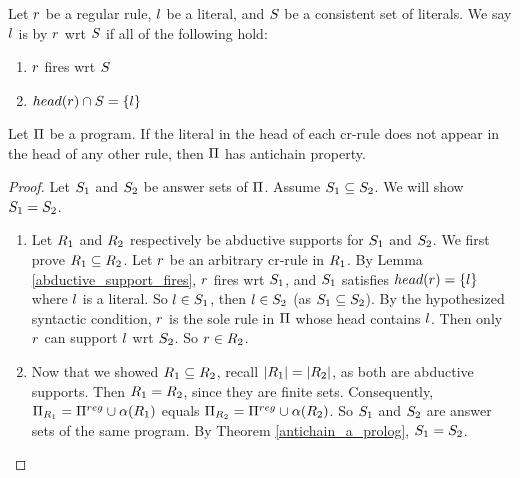 \documentclass{paper}
\begin{document}
\begin{flushleft}
\begin{definition}
\end{definition}

\begin{definition}

Let $r$ be a regular rule,
$l$ be a literal,
and $S$ be a consistent set of literals.
We say $l$ is  by $r$ wrt $S$
if all of the following hold:
\begin{enumerate}
\item
$r$ fires wrt $S$
\item
$head(r) \cap S = \{l\}$
\end{enumerate}
\cite[page 43, Proposition 2.2.1]{krb}

\end{definition}

\begin{proposition}
\label{unique_cr_literals}

Let $\Pi$ be a \cp{} program.
If the literal in the head of each cr-rule does not appear
in the head of any other rule,
then $\Pi$ has antichain property.

\end{proposition}

\begin{proof}

Let ${S}_{1}$ and ${S}_{2}$ be answer sets of $\Pi$.
Assume ${S}_{1} \subseteq {S}_{2}$.
We will show ${S}_{1} = {S}_{2}$.

\begin{enumerate}

\item
Let ${R}_{1}$ and ${R}_{2}$ respectively be abductive
supports for ${S}_{1}$ and ${S}_{2}$.
We first prove ${R}_{1} \subseteq {R}_{2}$.
Let $r$ be an arbitrary cr-rule in ${R}_{1}$.
By Lemma \ref{abductive_support_fires},
$r$ fires wrt ${S}_{1}$, and
${S}_{1}$ satisfies $head(r) = \{l\}$
where $l$ is a literal.
So $l \in {S}_{1}$, then $l \in {S}_{2}$
(as ${S}_{1} \subseteq {S}_{2}$).
By the hypothesized syntactic condition, $r$ is the sole
rule in $\Pi$ whose head contains $l$.
Then only $r$ can support $l$ wrt ${S}_{2}$.
So $r \in {R}_{2}$.

\item
Now that we showed ${R}_{1} \subseteq {R}_{2}$,
recall $|{R}_{1}| = |{R}_{2}|$,
as both are abductive supports.
Then ${R}_{1} = {R}_{2}$, since they are finite sets.
Consequently, $\Pi_{{R}_{1}} = \Pi^{reg} \cup \alpha({R}_{1})$ equals $\Pi_{{R}_{2}} = \Pi^{reg} \cup \alpha({R}_{2})$.
So ${S}_{1}$ and ${S}_{2}$ are answer sets of the same
\ap{} program.
By Theorem \ref{antichain_a_prolog}, ${S}_{1} = {S}_{2}$.


\end{enumerate}
\end{proof}
\end{flushleft}
\end{document}
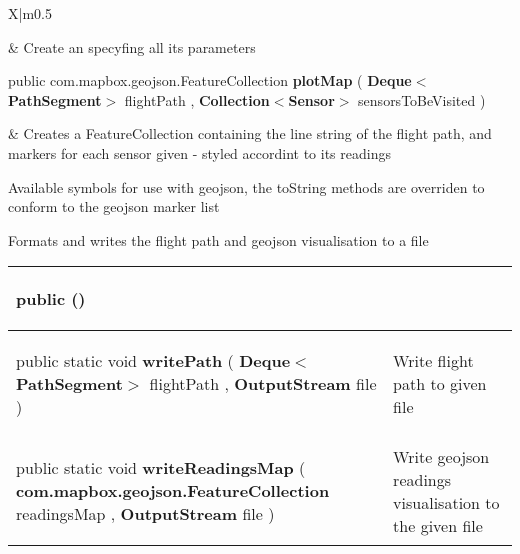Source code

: {\begin{tabularx}{\linewidth}{X|m{0.5\textwidth}}
\begin{raggedleft}
\end{raggedleft} &
 Create an \hyperref[tab:AQMapGenerator]{\color{blue}{AQMapGenerator}} specyfing all its parameters\\ \hline 
\begin{raggedleft}public com.mapbox.geojson.FeatureCollection \textbf{plotMap }(\newline \hfill 
\hspace*{ 5pt} \textbf{Deque$<$PathSegment$>$} flightPath , \newline
 \hspace*{ 5pt} \textbf{Collection$<$Sensor$>$} sensorsToBeVisited  )
\end{raggedleft} &
 Creates a FeatureCollection containing the line string of the flight path, and markers for each sensor given {-} styled accordint to its readings\\\end{tabularx}
}
 {\scriptsize Available symbols for use with geojson, the toString methods are overriden to conform to the geojson marker list
 
\label{tab:MarkerSymbol}
}
 {\scriptsize Formats and writes the flight path and geojson visualisation to a file
 
\vspace*{-5pt} 
\begin{tabularx}{\linewidth}{X|m{}}
\label{tab:OutputFormatter}
\begin{raggedleft}public  \textbf{\hyperref[tab:OutputFormatter]{\color{blue}{OutputFormatter}}}()
\end{raggedleft} &
 \\ \hline 
\begin{raggedleft}public static void \textbf{writePath }(\newline \hfill 
\hspace*{ 5pt} \textbf{Deque$<$PathSegment$>$} flightPath , \newline
 \hspace*{ 5pt} \textbf{OutputStream} file  )
\end{raggedleft} &
 Write flight path to given file\\ \hline 
\begin{raggedleft}public static void \textbf{writeReadingsMap }(\newline \hfill 
\hspace*{ 5pt} \textbf{com.mapbox.geojson.FeatureCollection} readingsMap , \newline
 \hspace*{ 5pt} \textbf{OutputStream} file  )
\end{raggedleft} &
 Write geojson readings visualisation to the given file\\\end{tabularx}
}
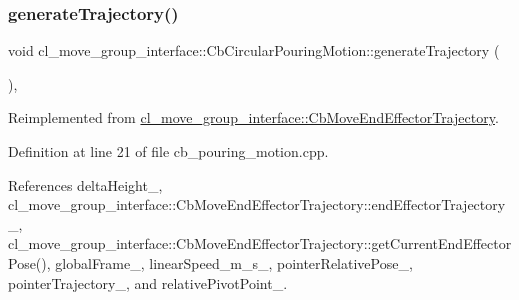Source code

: \subsubsection{\texorpdfstring{generate\+Trajectory()}{generateTrajectory()}}
{\footnotesize\ttfamily void cl\+\_\+move\+\_\+group\+\_\+interface\+::\+Cb\+Circular\+Pouring\+Motion\+::generate\+Trajectory (\begin{DoxyParamCaption}{ }\end{DoxyParamCaption})\hspace{0.3cm}{\ttfamily [override]}, {\ttfamily [virtual]}}



Reimplemented from \hyperlink{classcl__move__group__interface_1_1CbMoveEndEffectorTrajectory_aeae938ab66e18ab7d2fb2427bc83647b}{cl\+\_\+move\+\_\+group\+\_\+interface\+::\+Cb\+Move\+End\+Effector\+Trajectory}.



Definition at line 21 of file cb\+\_\+pouring\+\_\+motion.\+cpp.



References delta\+Height\+\_\+, cl\+\_\+move\+\_\+group\+\_\+interface\+::\+Cb\+Move\+End\+Effector\+Trajectory\+::end\+Effector\+Trajectory\+\_\+, cl\+\_\+move\+\_\+group\+\_\+interface\+::\+Cb\+Move\+End\+Effector\+Trajectory\+::get\+Current\+End\+Effector\+Pose(), global\+Frame\+\_\+, linear\+Speed\+\_\+m\+\_\+s\+\_\+, pointer\+Relative\+Pose\+\_\+, pointer\+Trajectory\+\_\+, and relative\+Pivot\+Point\+\_\+.


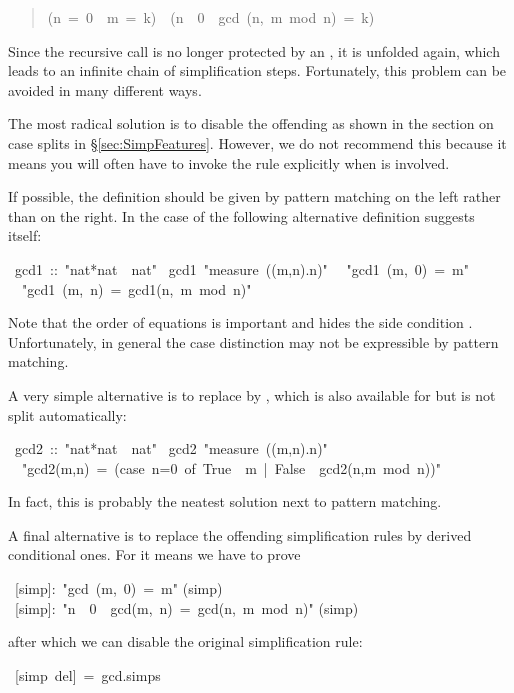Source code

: \begin{isabelle}
\begin{isamarkuptext}
\begin{quote}
\begin{isabelle}%
(n\ =\ 0\ {\isasymlongrightarrow}\ m\ =\ k)\ {\isasymand}\ (n\ {\isasymnoteq}\ 0\ {\isasymlongrightarrow}\ gcd\ (n,\ m\ mod\ n)\ =\ k)
\end{isabelle}%

\end{quote}
Since the recursive call  is no longer protected by
an , it is unfolded again, which leads to an infinite chain of
simplification steps. Fortunately, this problem can be avoided in many
different ways.

The most radical solution is to disable the offending
 as shown in the section on case splits in
\S\ref{sec:SimpFeatures}.
However, we do not recommend this because it means you will often have to
invoke the rule explicitly when  is involved.

If possible, the definition should be given by pattern matching on the left
rather than  on the right. In the case of  the
following alternative definition suggests itself:%
\end{isamarkuptext}%
\ gcd1\ ::\ {"}nat*nat\ {\isasymRightarrow}\ nat{"}\isanewline
{}\ gcd1\ {"}measure\ ({\isasymlambda}(m,n).n){"}\isanewline
\ \ {"}gcd1\ (m,\ 0)\ =\ m{"}\isanewline
\ \ {"}gcd1\ (m,\ n)\ =\ gcd1(n,\ m\ mod\ n){"}%
\begin{isamarkuptext}%
\noindent
Note that the order of equations is important and hides the side condition
. Unfortunately, in general the case distinction
may not be expressible by pattern matching.

A very simple alternative is to replace  by , which
is also available for  but is not split automatically:%
\end{isamarkuptext}%
\ gcd2\ ::\ {"}nat*nat\ {\isasymRightarrow}\ nat{"}\isanewline
{}\ gcd2\ {"}measure\ ({\isasymlambda}(m,n).n){"}\isanewline
\ \ {"}gcd2(m,n)\ =\ (case\ n=0\ of\ True\ {\isasymRightarrow}\ m\ |\ False\ {\isasymRightarrow}\ gcd2(n,m\ mod\ n)){"}%
\begin{isamarkuptext}%
\noindent
In fact, this is probably the neatest solution next to pattern matching.

A final alternative is to replace the offending simplification rules by
derived conditional ones. For  it means we have to prove%
\end{isamarkuptext}%
\ [simp]:\ {"}gcd\ (m,\ 0)\ =\ m{"}\isanewline
{}(simp)\isanewline
{}\ [simp]:\ {"}n\ {\isasymnoteq}\ 0\ {\isasymLongrightarrow}\ gcd(m,\ n)\ =\ gcd(n,\ m\ mod\ n){"}\isanewline
{}(simp)%
\begin{isamarkuptext}%
\noindent
after which we can disable the original simplification rule:%
\end{isamarkuptext}%
\ [simp\ del]\ =\ gcd.simps\isanewline
\end{isabelle}%
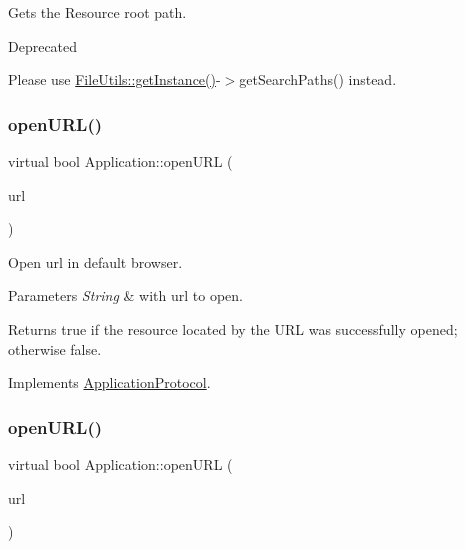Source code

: Gets the Resource root path. \begin{DoxyRefDesc}{Deprecated}
\item[\hyperlink{deprecated__deprecated000124}{Deprecated}]Please use \hyperlink{classFileUtils_ac8ced4394d59f5459445ced27ccd0e8a}{File\+Utils\+::get\+Instance()}-\/$>$get\+Search\+Paths() instead. \end{DoxyRefDesc}
\mbox{\label{classApplication_a72b67fcc1ab0875ee67a95167c76db61}} 
\subsubsection{\texorpdfstring{open\+U\+R\+L()}{openURL()}\hspace{0.1cm}{\footnotesize\ttfamily [1/12]}}
{\footnotesize\ttfamily virtual bool Application\+::open\+U\+RL (\begin{DoxyParamCaption}\item[{const std\+::string \&}]{url }\end{DoxyParamCaption})\hspace{0.3cm}{\ttfamily [virtual]}}



Open url in default browser. 


\begin{DoxyParams}{Parameters}
{\em String} & with url to open. \\
\hline
\end{DoxyParams}
\begin{DoxyReturn}{Returns}
true if the resource located by the U\+RL was successfully opened; otherwise false. 
\end{DoxyReturn}


Implements \hyperlink{classApplicationProtocol_a152a977b301a90253ec5a6533b2e8e04}{Application\+Protocol}.

\mbox{\label{classApplication_a72b67fcc1ab0875ee67a95167c76db61}} 
\subsubsection{\texorpdfstring{open\+U\+R\+L()}{openURL()}\hspace{0.1cm}{\footnotesize\ttfamily [2/12]}}
{\footnotesize\ttfamily virtual bool Application\+::open\+U\+RL (\begin{DoxyParamCaption}\item[{const std\+::string \&}]{url }\end{DoxyParamCaption})\hspace{0.3cm}{\ttfamily [virtual]}}



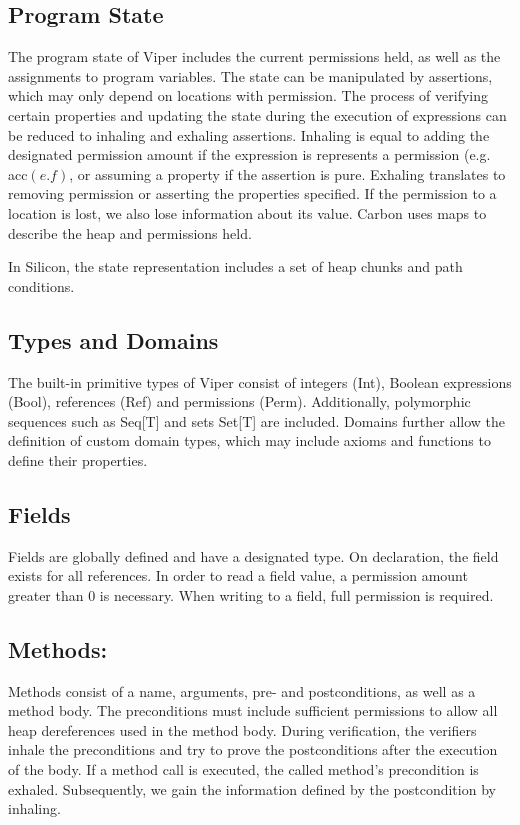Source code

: \documentclass[12pt]{article}
\begin{document}
\subsection{Program State}
The program state of Viper includes the current permissions held, as well as the assignments to program variables. The state can be manipulated by assertions, which may only depend on locations with permission. The process of verifying certain properties and updating the state during the execution of expressions can be reduced to inhaling and exhaling assertions. Inhaling is equal to adding the designated permission amount if the expression is represents a permission (e.g. acc\((e.f)\), or assuming a property if the assertion is pure. Exhaling translates to removing permission or asserting the properties specified. If the permission to a location is lost, we also lose information about its value.
Carbon uses maps to describe the heap and permissions held. 

In Silicon, the state representation includes a set of heap chunks and path conditions.

\subsection{Types and Domains}
The built-in primitive types of Viper consist of integers (Int), Boolean expressions (Bool), references (Ref) and permissions (Perm). Additionally,  polymorphic sequences such as Seq[T] and sets Set[T] are included. Domains further allow the definition of custom domain types, which may include axioms and functions to define their properties.

\subsection{Fields}
Fields are globally defined and have a designated type. On declaration, the field exists for all references. In order to read a field value, a permission amount greater than 0 is necessary. When writing to a field, full permission is required.

\subsection{Methods: }
Methods consist of a name, arguments, pre- and postconditions, as well as a method body. The preconditions must include sufficient permissions to allow all heap dereferences used in the method body. During verification, the verifiers inhale the preconditions and try to prove the postconditions after the execution of the body. If a method call is executed, the called method's precondition is exhaled. Subsequently, we gain the information defined by the postcondition by inhaling.
\end{document}
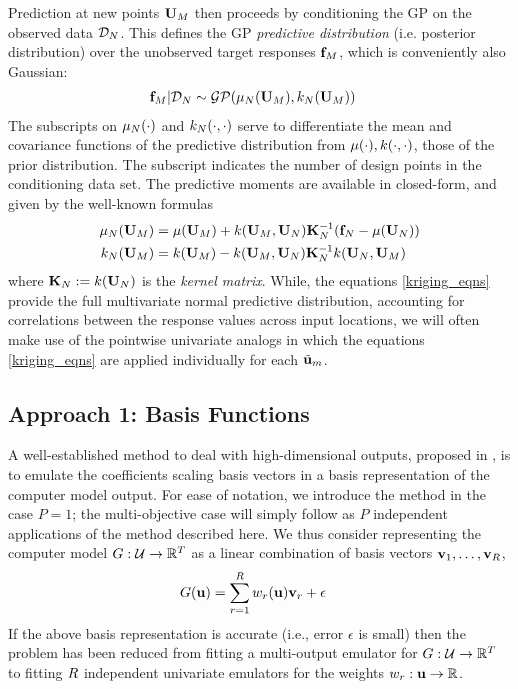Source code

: \documentclass[12pt]{article}
\begin{document}
Prediction at new points $\designMat[M]$ then proceeds by conditioning the GP on the observed data $\designData_{\Ndesign}$. This defines the 
GP \textit{predictive distribution} (i.e. posterior distribution) over the unobserved target responses $\fObs[M]$, which is conveniently also Gaussian:
\begin{align}
\fObs[M] | \designData_{\Ndesign} &\sim \GP(\GPMeanPred[\Ndesign](\designMat[M]), \GPKerPred[\Ndesign](\designMat[M]))
\end{align}
The subscripts on $\GPMeanPred[\Ndesign](\cdot)$ and $\GPKerPred[\Ndesign](\cdot, \cdot)$ serve to differentiate the mean and covariance functions of the predictive 
distribution from $\GPMean(\cdot), \GPKer(\cdot, \cdot)$, those of the prior distribution. The subscript indicates the number of design points in the conditioning data set. 
The predictive moments are available in closed-form, and given by the well-known formulas 
\begin{align}
\GPMeanPred[\Ndesign](\designMat[M]) &= \GPMean(\designMat[M]) + \GPKer(\designMat[M], \designMat[\Ndesign]) \KerMat[\Ndesign]^{-1}(\fObs[\Ndesign] - \GPMean(\designMat[\Ndesign])) \label{kriging_eqns} \\
\GPKerPred[\Ndesign](\designMat[M]) &= \GPKer(\designMat[M]) - \GPKer(\designMat[M], \designMat[\Ndesign]) \KerMat[\Ndesign]^{-1} \GPKer(\designMat[\Ndesign], \designMat[M]) 
\end{align}
where $\KerMat[\Ndesign] := \GPKer(\designMat[\Ndesign])$ is the \textit{kernel matrix}. While, the equations \ref{kriging_eqns} provide the full multivariate normal predictive distribution, accounting for correlations between the response values across input locations, we will often make use of the pointwise univariate analogs in which the equations 
\ref{kriging_eqns} are applied individually for each $\tilde{\bpar}_m$. 

\subsection{Approach 1: Basis Functions}
A well-established method to deal with high-dimensional outputs, proposed in \cite{Higdon}, is to emulate the coefficients scaling basis vectors in a basis 
representation of the computer model output. For ease of notation, we introduce the method in the case $P = 1$; the multi-objective case will simply follow 
as $P$ independent applications of the method described here. We thus consider representing the computer model $\fwd: \parSpace \to \R^{\Ntime}$ as a linear 
combination of basis vectors $\basisOutputVec_1, \dots, \basisOutputVec_{\NbasisVec}$,
\begin{align}
\fwd(\bpar) &= \sum_{\basisVecIdx = 1}^{\NbasisVec} \basisVecWeight_{\basisVecIdx}(\bpar) \basisOutputVec _{\basisVecIdx} + \epsilon \label{basis_representation}
\end{align}
If the above basis representation is accurate (i.e., error $\epsilon$ is small) then the problem has been reduced from fitting a multi-output emulator for
$\fwd: \parSpace \to \R^{\Ntime}$ to fitting $\NbasisVec$ independent univariate emulators for the weights $\basisVecWeight_{\basisVecIdx}: \bpar \to \R$. 
\end{document}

☆ ☆ ☆ ☆ ☆

*WHAT THE TASK REQUIRES*.
Across the whole listing above, determine how many lines hold the word "isasymnoteq". Only that number is wanted.

*RESPONSE AREA*.
2